The political meaning of “our cause” was this: English diplomats had been unusually busy, and had (June 14 and 15, 1813) negotiated new treaties with Russia and Prussia whereby Great Britain agreed to pay heavy subsidies to those powers to prosecute the war, which was not to be ended without England’s consent.
Inasmuch as England was no party to the negotiations then pending between Napoleon and the Allies, one of two things is obvious: the Allies were intent upon betraying England, or of duping France. As to which of the two it was meant to deceive, the language used by Metternich to Alexander, and by Alexander to Metternich, leaves no doubt.
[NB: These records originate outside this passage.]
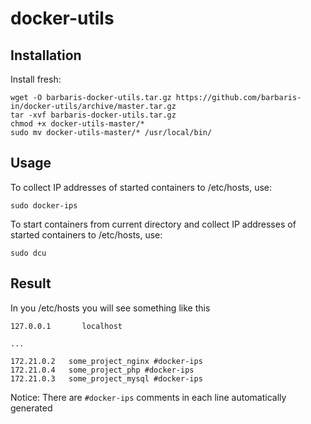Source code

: # docker-utils

## Installation

Install fresh:
```
wget -O barbaris-docker-utils.tar.gz https://github.com/barbaris-in/docker-utils/archive/master.tar.gz
tar -xvf barbaris-docker-utils.tar.gz
chmod +x docker-utils-master/*
sudo mv docker-utils-master/* /usr/local/bin/

```

## Usage

To collect IP addresses of started containers to /etc/hosts, use:
```
sudo docker-ips
```

To start containers from current directory and collect IP addresses of started containers to /etc/hosts, use:
```
sudo dcu
```

## Result

In you /etc/hosts you will see something like this

```
127.0.0.1       localhost

...

172.21.0.2   some_project_nginx #docker-ips
172.21.0.4   some_project_php #docker-ips
172.21.0.3   some_project_mysql #docker-ips

```

Notice: There are `#docker-ips` comments in each line automatically generated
What, on the other hand, were the thoughts of Napoleon? On June 2, 1813, he wrote to Eugène, who had been sent back to Italy, “I shall grant a truce on account of the armaments of Austria, and in order to gain time to bring up the Italian army to Laybach to threaten Vienna.”
There are those who see in this a proof that Napoleon did not desire peace. Read in the light of the surrounding circumstances, it is just as easy to see in the letter an evidence that Napoleon merely wished to escape Austrian dictation.
He had already offered to treat for peace with Russia and Prussia; and they, controlled by English influence, had refused to treat, save through Austria.
Anxious, suspicious, harassed by all sorts of cares, Napoleon summoned Metternich to Dresden.
Napoleon understood Metternich thoroughly, and despised him. With this man, as with Fouché, Talleyrand, and Bernadotte, the proud Corsican had too lightly indulged in the perilous license of contempt.